Work item ▸
Below are the records. Retype exactly the lines between the lines holding "Este repositorio contiene" and "En este proyecto", inclusive.

[Entries taken from a collection]
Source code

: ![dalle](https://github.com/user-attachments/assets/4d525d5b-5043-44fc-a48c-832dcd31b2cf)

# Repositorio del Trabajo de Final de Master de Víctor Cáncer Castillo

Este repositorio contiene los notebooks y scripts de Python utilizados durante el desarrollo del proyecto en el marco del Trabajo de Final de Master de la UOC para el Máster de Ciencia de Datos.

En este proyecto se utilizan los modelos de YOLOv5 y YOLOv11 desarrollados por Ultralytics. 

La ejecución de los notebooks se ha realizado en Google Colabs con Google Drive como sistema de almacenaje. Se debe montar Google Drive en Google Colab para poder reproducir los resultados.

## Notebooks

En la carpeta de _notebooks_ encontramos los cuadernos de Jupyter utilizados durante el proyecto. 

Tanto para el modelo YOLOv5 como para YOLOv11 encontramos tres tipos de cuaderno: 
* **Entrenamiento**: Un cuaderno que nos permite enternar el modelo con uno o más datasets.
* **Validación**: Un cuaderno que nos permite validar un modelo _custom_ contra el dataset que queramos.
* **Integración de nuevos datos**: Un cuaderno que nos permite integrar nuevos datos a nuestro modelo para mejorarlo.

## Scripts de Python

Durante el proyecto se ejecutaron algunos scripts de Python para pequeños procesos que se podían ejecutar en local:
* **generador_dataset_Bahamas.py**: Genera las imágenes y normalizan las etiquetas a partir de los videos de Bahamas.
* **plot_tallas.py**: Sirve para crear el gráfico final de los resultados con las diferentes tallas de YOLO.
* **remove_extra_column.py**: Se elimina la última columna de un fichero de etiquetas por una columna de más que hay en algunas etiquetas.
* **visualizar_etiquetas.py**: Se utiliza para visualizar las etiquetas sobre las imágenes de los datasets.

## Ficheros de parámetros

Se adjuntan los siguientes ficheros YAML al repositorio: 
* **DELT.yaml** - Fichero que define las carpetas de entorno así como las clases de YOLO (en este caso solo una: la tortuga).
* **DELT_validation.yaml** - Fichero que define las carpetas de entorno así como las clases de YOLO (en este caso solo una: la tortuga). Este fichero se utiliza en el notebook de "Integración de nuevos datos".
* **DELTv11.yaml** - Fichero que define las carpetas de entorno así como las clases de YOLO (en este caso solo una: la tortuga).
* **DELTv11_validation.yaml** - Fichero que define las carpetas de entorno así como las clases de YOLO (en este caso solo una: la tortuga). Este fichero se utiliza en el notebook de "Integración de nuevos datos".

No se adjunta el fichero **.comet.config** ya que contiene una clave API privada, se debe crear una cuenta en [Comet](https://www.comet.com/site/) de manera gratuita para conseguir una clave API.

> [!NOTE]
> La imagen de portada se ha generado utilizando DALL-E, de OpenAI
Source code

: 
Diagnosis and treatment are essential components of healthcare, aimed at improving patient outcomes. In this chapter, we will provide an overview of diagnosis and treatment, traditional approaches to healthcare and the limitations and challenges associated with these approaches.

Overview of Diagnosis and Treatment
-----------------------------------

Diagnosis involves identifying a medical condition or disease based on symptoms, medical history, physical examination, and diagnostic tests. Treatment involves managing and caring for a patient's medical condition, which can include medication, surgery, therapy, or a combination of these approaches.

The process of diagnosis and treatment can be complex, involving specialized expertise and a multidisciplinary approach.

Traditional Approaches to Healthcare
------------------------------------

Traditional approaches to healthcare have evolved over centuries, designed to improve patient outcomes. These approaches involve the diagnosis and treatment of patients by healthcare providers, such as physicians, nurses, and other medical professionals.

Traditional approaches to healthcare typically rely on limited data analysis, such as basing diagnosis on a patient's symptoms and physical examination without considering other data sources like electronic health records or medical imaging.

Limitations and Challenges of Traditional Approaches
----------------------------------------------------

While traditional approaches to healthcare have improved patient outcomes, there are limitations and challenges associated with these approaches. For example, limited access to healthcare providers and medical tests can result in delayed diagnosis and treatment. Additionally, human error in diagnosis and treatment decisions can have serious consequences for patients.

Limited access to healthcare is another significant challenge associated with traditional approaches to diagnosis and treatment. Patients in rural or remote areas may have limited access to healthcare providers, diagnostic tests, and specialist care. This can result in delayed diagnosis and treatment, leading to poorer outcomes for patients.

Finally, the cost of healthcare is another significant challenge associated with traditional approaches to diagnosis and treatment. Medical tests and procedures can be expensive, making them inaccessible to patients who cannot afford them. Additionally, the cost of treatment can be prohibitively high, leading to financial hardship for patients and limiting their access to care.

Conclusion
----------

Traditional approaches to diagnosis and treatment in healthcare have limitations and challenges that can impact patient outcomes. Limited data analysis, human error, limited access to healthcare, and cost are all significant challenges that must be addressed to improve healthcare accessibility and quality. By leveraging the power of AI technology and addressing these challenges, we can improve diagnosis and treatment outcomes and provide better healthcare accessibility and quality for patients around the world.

Finished task ▸
Este repositorio contiene los notebooks y scripts de Python utilizados durante el desarrollo del proyecto en el marco del Trabajo de Final de Master de la UOC para el Máster de Ciencia de Datos.

En este proyecto se utilizan los modelos de YOLOv5 y YOLOv11 desarrollados por Ultralytics. 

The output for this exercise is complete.